The past few years were challenging for the medical devices companies due to widespread economic uncertainty, reimbursement pressure and declining procedure volume. The ripple effects of these events took a heavy toll on the industry across the board. The companies were forced to look for other solutions to manage their top line.
In addition to restructuring initiatives and focus on emerging markets, the target was primarily on nascent technologies. In a sector where innovation and state-of-the-art medical technology is the name of the game, it becomes practically indispensable in a weak and languishing market.
In this context, transcatheter aortic valve replacement ("TAVR") is a much sought after technology in the medical devices space with many players adopting the acquisition route to imbibe the know-how. With the first human TAVR procedure performed in 2002 by Dr. Alain Cribier, the technology has come a long way as an alternative option for treating patients with aortic stenosis. The FDA has hitherto approved TAVR only for senile aortic stenosis.
What is at Stake?
Senile aortic valve stenosis is a progressive, age-related disease caused by calcium deposits on the aortic valve that cause the valve to narrow. As the heart works harder to pump enough blood through the smaller valve opening, it eventually weakens, leading to problems such as fainting, chest pain, heart failure, irregular heart rhythms ("arrhythmias"), and even cardiac arrest.
After the onset of these symptoms, more than half of the patients succumb within a couple of years.
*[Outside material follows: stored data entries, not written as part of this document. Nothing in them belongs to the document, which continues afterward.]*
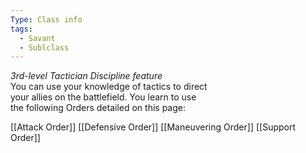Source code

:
 ```yaml
---
Type: Class info
tags:
  - Savant
  - Sublclass
---
```

_3rd-level Tactician Discipline feature_  
You can use your knowledge of tactics to direct  
your allies on the battlefield. You learn to use  
the following Orders detailed on this page:

[[Attack Order]]
[[Defensive Order]]
[[Maneuvering Order]]
[[Support Order]]
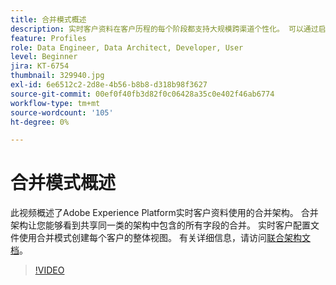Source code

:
 ```yaml
---
title: 合并模式概述
description: 实时客户资料在客户历程的每个阶段都支持大规模跨渠道个性化。 可以通过启用架构和相应的数据集，为Real-time Customer Profile启用批处理或流式数据。
feature: Profiles
role: Data Engineer, Data Architect, Developer, User
level: Beginner
jira: KT-6754
thumbnail: 329940.jpg
exl-id: 6e6512c2-2d8e-4b56-b8b8-d318b98f3627
source-git-commit: 00ef0f40fb3d82f0c06428a35c0e402f46ab6774
workflow-type: tm+mt
source-wordcount: '105'
ht-degree: 0%

---
```


# 合并模式概述

此视频概述了Adobe Experience Platform实时客户资料使用的合并架构。 合并架构让您能够看到共享同一类的架构中包含的所有字段的合并。 实时客户配置文件使用合并模式创建每个客户的整体视图。 有关详细信息，请访问[联合架构文档](https://experienceleague.adobe.com/docs/experience-platform/profile/union-schemas/union-schema.html)。

>[!VIDEO](https://video.tv.adobe.com/v/329940?learn=on)
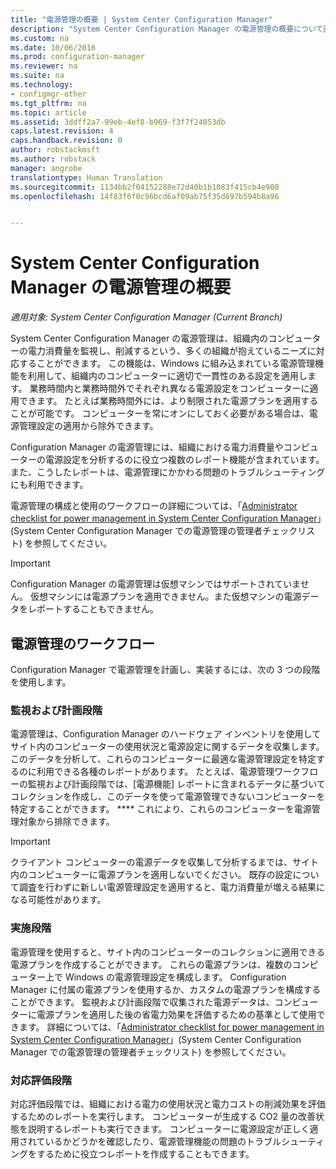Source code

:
 ```yaml
---
title: "電源管理の概要 | System Center Configuration Manager"
description: "System Center Configuration Manager の電源管理の概要について説明します。"
ms.custom: na
ms.date: 10/06/2016
ms.prod: configuration-manager
ms.reviewer: na
ms.suite: na
ms.technology:
- configmgr-other
ms.tgt_pltfrm: na
ms.topic: article
ms.assetid: 3ddff2a7-99eb-4ef8-b969-f3f7f24053db
caps.latest.revision: 4
caps.handback.revision: 0
author: robstackmsft
ms.author: robstack
manager: angrobe
translationtype: Human Translation
ms.sourcegitcommit: 1134bb2f04152288e72d40b1b1083f415cb4e900
ms.openlocfilehash: 14f83f6f0c96bcd6af09ab75f35d697b594b8a96


---
```

# <a name="introduction-to-power-management-in-system-center-configuration-manager"></a>System Center Configuration Manager の電源管理の概要

*適用対象: System Center Configuration Manager (Current Branch)*

System Center Configuration Manager の電源管理は、組織内のコンピューターの電力消費量を監視し、削減するという、多くの組織が抱えているニーズに対応することができます。 この機能は、Windows に組み込まれている電源管理機能を利用して、組織内のコンピューターに適切で一貫性のある設定を適用します。 業務時間内と業務時間外でそれぞれ異なる電源設定をコンピューターに適用できます。 たとえば業務時間外には、より制限された電源プランを適用することが可能です。 コンピューターを常にオンにしておく必要がある場合は、電源管理設定の適用から除外できます。  

 Configuration Manager の電源管理には、組織における電力消費量やコンピューターの電源設定を分析するのに役立つ複数のレポート機能が含まれています。 また、こうしたレポートは、電源管理にかかわる問題のトラブルシューティングにも利用できます。  

 電源管理の構成と使用のワークフローの詳細については、「[Administrator checklist for power management in System Center Configuration Manager](../../../../core/clients/manage/power/administrator-checklist-for-power-management.md)」(System Center Configuration Manager での電源管理の管理者チェックリスト) を参照してください。  

> [!IMPORTANT]  
>  Configuration Manager の電源管理は仮想マシンではサポートされていません。 仮想マシンには電源プランを適用できません。また仮想マシンの電源データをレポートすることもできません。  

## <a name="the-power-management-workflow"></a>電源管理のワークフロー  
 Configuration Manager で電源管理を計画し、実装するには、次の 3 つの段階を使用します。  

### <a name="monitoring-and-planning-phase"></a>監視および計画段階  
 電源管理は、Configuration Manager のハードウェア インベントリを使用してサイト内のコンピューターの使用状況と電源設定に関するデータを収集します。 このデータを分析して、これらのコンピューターに最適な電源管理設定を特定するのに利用できる各種のレポートがあります。 たとえば、電源管理ワークフローの監視および計画段階では、[電源機能] レポートに含まれるデータに基づいてコレクションを作成し、このデータを使って電源管理できないコンピューターを特定することができます。 **** これにより、これらのコンピューターを電源管理対象から排除できます。  

> [!IMPORTANT]  
>  クライアント コンピューターの電源データを収集して分析するまでは、サイト内のコンピューターに電源プランを適用しないでください。 既存の設定について調査を行わずに新しい電源管理設定を適用すると、電力消費量が増える結果になる可能性があります。  

### <a name="enforcement-phase"></a>実施段階  
 電源管理を使用すると、サイト内のコンピューターのコレクションに適用できる電源プランを作成することができます。 これらの電源プランは、複数のコンピューター上で Windows の電源管理設定を構成します。 Configuration Manager に付属の電源プランを使用するか、カスタムの電源プランを構成することができます。 監視および計画段階で収集された電源データは、コンピューターに電源プランを適用した後の省電力効果を評価するための基準として使用できます。 詳細については、「[Administrator checklist for power management in System Center Configuration Manager](../../../../core/clients/manage/power/administrator-checklist-for-power-management.md)」(System Center Configuration Manager での電源管理の管理者チェックリスト) を参照してください。  

### <a name="compliance-phase"></a>対応評価段階  
 対応評価段階では、組織における電力の使用状況と電力コストの削減効果を評価するためのレポートを実行します。 コンピューターが生成する CO2 量の改善状態を説明するレポートも実行できます。 コンピューターに電源設定が正しく適用されているかどうかを確認したり、電源管理機能の問題のトラブルシューティングをするために役立つレポートを作成することもできます。  



<!--HONumber=Nov16_HO1-->


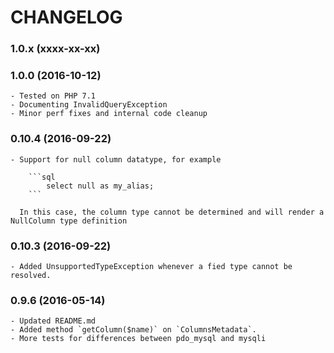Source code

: # CHANGELOG

### 1.0.x (xxxx-xx-xx)


### 1.0.0 (2016-10-12)

    - Tested on PHP 7.1
    - Documenting InvalidQueryException
    - Minor perf fixes and internal code cleanup

### 0.10.4 (2016-09-22)

    - Support for null column datatype, for example
    
        ```sql
            select null as my_alias; 
        ```
        
      In this case, the column type cannot be determined and will render a NullColumn type definition  

### 0.10.3 (2016-09-22)

    - Added UnsupportedTypeException whenever a fied type cannot be resolved.

### 0.9.6 (2016-05-14)

    - Updated README.md
    - Added method `getColumn($name)` on `ColumnsMetadata`.
    - More tests for differences between pdo_mysql and mysqli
Open heart surgery seems to be the standard of care to restore the normal blood flow by replacing the diseased valve.
However, many patients with age working against them along with myriad complications are deemed unsuitable for this surgery. As per estimates, approximately 300,000 people worldwide have been diagnosed with severe aortic stenosis, of which approximately one-third are considered ineligible for open heart surgery.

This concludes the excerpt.